A Warrior gains recklessness, which gives them a 100% chance to crit, on their table, normal hit no longer exists. All hit on their table becomes crit, so:
5% Miss chance(assuming 2-hander)
95% Hit
Becomes
5% Miss
95% Crit
A Rogue gains evasion, 50% of their chance to GET hit becomes dodge, so when someone swings at them
5% Miss
5% Parry
90% hit
becomes
5% Miss
5% Parry
40% hit
50% dodge
and when the 2 fight the Warrior's chances look like this:
5% Miss
5% Parry
40% Crit
50% Dodge
What it means for the Rogue when they engage combat is that they have a 40% chance to be crit, and a 50% chance to dodge. The Warrior's recklessness only converts their hit% into crit%, in the Rogues case, he only has a 40% chance to be hit. Furthermore, if the Rogue has more dodge, more parry, and the Warrior is wearing no hit gear, the Warrrior could very easily burn reck and never land a single attack.

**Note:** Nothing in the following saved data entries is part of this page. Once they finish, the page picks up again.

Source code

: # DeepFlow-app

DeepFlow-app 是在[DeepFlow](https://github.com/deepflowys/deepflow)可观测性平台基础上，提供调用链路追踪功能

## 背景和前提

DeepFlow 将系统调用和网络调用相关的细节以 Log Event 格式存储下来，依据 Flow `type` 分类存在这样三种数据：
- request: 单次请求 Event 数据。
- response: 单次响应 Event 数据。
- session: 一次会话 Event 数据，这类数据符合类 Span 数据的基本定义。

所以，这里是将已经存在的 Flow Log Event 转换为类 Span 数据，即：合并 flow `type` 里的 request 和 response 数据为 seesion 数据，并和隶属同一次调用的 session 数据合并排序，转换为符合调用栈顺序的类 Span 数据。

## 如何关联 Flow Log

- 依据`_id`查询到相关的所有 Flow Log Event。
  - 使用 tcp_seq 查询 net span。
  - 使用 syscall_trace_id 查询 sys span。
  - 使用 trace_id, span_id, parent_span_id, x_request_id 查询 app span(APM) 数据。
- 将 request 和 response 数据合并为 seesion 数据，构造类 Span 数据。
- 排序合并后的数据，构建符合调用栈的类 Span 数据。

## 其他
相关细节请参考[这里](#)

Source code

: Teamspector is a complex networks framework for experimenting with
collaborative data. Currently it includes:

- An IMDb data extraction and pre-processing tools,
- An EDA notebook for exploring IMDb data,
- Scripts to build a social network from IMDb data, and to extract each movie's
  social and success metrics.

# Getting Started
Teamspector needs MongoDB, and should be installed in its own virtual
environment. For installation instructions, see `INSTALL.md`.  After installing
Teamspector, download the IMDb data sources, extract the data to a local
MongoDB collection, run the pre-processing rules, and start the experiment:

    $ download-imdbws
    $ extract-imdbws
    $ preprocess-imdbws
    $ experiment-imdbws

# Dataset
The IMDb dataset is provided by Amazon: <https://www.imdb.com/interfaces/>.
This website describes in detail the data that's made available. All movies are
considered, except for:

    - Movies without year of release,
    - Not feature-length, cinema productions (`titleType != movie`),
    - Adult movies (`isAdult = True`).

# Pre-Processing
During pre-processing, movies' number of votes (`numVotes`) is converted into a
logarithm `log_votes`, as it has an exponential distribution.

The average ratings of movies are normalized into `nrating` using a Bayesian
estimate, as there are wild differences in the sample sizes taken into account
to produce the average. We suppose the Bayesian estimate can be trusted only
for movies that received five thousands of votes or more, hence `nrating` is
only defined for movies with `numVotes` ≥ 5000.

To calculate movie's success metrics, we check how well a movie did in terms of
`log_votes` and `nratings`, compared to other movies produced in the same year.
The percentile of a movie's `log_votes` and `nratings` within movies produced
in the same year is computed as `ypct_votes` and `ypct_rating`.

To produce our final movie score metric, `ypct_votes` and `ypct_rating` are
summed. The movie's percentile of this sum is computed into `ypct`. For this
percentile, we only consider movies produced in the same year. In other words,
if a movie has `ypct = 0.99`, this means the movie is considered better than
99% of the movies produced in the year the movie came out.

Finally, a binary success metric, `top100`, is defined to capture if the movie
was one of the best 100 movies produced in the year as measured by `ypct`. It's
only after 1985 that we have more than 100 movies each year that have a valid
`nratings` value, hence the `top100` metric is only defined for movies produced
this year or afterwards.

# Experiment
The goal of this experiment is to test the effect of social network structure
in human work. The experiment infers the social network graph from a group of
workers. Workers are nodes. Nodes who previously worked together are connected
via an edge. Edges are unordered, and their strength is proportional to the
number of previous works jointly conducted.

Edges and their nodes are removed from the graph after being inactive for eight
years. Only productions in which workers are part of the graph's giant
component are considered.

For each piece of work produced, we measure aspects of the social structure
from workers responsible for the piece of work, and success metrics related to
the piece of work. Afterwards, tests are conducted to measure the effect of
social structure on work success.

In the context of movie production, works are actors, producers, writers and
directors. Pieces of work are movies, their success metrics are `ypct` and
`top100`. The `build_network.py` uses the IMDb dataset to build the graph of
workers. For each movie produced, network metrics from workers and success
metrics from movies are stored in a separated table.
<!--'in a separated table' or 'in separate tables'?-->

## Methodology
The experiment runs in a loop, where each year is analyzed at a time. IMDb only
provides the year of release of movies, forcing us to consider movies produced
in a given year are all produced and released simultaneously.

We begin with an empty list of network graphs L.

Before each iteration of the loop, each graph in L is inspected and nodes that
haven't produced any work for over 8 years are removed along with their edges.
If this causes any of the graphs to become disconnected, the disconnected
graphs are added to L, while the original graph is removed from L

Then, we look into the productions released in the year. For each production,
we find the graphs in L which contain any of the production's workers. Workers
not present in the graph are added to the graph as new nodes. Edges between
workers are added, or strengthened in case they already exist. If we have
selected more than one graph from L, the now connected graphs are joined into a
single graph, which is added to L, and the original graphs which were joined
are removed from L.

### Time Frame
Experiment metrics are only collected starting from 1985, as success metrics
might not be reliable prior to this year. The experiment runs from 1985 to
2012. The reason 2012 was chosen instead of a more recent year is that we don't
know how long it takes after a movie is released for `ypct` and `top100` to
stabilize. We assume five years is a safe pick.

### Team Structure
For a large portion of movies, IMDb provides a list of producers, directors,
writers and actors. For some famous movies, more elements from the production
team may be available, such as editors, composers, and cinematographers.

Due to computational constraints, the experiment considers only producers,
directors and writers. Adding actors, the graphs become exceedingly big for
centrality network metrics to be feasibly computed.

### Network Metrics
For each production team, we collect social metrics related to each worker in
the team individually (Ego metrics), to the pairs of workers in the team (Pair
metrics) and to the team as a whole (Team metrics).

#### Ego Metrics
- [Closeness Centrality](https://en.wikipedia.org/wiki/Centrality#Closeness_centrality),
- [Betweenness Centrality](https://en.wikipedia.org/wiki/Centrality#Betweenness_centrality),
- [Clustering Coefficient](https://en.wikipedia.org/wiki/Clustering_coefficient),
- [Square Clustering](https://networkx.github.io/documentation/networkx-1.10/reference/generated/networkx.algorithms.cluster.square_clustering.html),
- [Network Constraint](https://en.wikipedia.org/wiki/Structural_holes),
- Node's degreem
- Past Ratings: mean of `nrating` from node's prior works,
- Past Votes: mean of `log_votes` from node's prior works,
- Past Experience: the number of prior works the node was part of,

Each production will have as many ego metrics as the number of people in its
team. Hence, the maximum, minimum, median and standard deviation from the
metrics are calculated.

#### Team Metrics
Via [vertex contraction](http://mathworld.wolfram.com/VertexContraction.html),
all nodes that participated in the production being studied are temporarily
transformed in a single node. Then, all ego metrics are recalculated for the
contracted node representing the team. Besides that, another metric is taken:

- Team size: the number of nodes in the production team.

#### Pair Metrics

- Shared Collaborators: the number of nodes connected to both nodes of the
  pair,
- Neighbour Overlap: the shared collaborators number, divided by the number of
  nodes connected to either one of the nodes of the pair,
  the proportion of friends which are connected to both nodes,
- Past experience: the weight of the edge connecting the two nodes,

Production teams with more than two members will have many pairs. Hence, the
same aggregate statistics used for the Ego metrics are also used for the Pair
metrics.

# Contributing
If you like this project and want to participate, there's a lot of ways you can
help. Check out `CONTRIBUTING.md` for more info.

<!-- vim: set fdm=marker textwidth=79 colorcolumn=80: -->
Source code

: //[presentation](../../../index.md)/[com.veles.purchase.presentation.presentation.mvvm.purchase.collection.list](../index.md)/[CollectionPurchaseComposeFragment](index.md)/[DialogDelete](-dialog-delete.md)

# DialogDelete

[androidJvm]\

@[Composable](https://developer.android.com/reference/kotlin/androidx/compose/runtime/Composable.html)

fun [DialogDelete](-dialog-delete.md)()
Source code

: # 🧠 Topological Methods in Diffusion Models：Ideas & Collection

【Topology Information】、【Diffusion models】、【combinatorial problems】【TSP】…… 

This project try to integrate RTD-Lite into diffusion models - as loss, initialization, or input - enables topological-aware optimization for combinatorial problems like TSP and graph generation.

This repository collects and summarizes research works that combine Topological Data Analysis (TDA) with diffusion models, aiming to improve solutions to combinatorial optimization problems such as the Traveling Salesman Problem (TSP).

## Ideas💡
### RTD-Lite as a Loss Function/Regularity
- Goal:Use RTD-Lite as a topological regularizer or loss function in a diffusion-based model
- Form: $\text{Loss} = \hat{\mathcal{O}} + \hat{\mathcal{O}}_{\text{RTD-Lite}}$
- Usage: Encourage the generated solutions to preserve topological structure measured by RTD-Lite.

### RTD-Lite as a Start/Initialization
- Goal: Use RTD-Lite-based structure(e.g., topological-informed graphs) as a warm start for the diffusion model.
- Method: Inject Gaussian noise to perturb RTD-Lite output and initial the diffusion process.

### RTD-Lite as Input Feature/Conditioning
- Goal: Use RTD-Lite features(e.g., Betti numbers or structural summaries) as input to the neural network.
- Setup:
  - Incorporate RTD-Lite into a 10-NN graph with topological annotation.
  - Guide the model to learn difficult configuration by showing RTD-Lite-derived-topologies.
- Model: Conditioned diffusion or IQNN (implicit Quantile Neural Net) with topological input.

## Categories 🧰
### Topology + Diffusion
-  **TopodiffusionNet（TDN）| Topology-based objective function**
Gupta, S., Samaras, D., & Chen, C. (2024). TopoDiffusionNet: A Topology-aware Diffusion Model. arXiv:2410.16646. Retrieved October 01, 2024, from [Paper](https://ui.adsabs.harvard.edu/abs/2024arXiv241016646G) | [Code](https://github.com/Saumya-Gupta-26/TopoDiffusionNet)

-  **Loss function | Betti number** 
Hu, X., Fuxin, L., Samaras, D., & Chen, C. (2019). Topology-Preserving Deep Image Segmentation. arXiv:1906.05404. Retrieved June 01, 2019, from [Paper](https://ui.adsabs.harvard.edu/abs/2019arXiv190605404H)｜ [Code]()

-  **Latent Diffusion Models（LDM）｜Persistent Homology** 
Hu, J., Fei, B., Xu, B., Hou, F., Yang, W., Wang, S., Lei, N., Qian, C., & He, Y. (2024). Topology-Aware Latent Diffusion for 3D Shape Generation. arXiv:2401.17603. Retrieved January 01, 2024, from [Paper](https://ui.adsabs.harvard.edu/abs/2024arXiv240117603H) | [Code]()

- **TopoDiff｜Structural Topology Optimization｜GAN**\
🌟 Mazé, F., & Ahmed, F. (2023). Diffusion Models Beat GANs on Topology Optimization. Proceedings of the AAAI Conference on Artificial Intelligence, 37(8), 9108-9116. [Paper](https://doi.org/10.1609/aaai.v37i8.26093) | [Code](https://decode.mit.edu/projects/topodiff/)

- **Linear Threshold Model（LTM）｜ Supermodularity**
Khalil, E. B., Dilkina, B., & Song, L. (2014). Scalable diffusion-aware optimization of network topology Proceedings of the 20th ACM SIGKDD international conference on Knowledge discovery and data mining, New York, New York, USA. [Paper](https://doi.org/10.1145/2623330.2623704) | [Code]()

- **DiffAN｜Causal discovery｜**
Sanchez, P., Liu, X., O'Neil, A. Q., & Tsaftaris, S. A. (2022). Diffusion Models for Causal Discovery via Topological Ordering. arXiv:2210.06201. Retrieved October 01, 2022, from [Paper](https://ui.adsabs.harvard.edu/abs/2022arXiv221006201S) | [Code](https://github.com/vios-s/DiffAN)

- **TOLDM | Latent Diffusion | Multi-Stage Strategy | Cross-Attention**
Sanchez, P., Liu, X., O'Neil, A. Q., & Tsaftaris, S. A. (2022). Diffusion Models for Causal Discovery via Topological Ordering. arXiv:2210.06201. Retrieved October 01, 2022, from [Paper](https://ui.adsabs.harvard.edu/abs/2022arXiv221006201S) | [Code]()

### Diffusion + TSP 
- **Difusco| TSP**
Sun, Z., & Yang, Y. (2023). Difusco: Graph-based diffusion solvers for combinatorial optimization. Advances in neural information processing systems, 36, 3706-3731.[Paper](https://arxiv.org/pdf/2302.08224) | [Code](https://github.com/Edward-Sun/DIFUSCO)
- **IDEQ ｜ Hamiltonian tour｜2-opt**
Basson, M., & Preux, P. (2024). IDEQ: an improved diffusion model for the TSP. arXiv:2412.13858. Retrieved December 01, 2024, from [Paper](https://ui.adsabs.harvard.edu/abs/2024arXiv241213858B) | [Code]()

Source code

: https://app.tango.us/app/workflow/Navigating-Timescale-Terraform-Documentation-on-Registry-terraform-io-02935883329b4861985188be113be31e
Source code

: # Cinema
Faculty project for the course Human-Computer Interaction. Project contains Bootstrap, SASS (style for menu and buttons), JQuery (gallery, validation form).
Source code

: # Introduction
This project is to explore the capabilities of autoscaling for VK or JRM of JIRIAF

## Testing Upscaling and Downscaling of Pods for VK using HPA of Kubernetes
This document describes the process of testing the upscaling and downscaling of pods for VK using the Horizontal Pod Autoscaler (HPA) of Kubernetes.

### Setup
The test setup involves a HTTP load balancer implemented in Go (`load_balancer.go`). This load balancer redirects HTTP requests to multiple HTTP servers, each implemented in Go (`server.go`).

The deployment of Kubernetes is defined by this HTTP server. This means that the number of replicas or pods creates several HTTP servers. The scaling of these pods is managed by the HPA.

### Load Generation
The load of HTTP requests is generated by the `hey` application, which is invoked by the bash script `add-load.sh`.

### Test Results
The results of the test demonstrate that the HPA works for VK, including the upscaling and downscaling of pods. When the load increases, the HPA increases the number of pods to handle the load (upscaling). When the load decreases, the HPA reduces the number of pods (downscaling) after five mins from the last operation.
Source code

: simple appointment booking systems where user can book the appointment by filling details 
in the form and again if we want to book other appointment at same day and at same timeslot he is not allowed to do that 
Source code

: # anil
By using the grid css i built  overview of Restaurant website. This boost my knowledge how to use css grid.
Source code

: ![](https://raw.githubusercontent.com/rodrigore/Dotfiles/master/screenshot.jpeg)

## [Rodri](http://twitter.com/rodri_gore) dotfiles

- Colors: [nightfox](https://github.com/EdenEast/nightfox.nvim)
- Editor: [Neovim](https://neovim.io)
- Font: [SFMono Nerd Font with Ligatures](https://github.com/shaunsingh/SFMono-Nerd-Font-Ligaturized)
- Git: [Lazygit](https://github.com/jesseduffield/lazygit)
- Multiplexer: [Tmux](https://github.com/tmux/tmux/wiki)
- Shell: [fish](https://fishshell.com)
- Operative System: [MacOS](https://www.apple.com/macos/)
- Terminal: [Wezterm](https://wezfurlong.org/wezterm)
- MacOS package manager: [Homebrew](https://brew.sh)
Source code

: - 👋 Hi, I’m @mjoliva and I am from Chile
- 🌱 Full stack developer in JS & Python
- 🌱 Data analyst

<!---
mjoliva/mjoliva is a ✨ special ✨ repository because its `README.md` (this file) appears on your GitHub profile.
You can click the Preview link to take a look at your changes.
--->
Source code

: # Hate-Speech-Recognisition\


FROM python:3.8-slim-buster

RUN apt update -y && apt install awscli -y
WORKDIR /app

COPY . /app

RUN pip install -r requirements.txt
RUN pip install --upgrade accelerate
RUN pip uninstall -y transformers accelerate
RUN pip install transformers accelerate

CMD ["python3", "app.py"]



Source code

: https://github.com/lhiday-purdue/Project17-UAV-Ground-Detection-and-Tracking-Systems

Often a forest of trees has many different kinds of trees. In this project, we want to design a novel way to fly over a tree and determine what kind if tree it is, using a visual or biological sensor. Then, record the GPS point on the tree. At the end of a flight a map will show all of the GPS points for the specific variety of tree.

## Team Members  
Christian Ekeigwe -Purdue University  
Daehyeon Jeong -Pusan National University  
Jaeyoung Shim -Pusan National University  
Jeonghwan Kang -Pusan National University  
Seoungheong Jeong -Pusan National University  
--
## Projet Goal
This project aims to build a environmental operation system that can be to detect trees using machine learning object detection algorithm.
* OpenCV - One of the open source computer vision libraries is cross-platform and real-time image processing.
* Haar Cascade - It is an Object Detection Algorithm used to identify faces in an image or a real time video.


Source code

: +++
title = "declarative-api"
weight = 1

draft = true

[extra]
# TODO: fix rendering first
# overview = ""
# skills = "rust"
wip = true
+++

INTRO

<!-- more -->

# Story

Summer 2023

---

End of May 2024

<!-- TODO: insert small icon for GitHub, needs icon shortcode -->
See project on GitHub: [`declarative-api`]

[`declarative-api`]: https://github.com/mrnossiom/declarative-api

Example Uber Rogue with 40% natural dodge gaining evasion:
40% Dodge
5% Parry
5% Miss
50% Hit
Rogue gains evasion, hit converts to dodge
90% Dodge
5% Parry
5% Miss
There is no hit, therefore recklessness can't convert hit to crit, and only the above results are possible.
So did the Rogue dodge a crit? Technically, no, he didn't, because there was no hit for the Warrior to convert to crit for the Rogue to actually dodge. Hit/Crit didn't actually exist, only dodge/parry/miss did. You did not actually dodge a crit(whew, I'm done rambling).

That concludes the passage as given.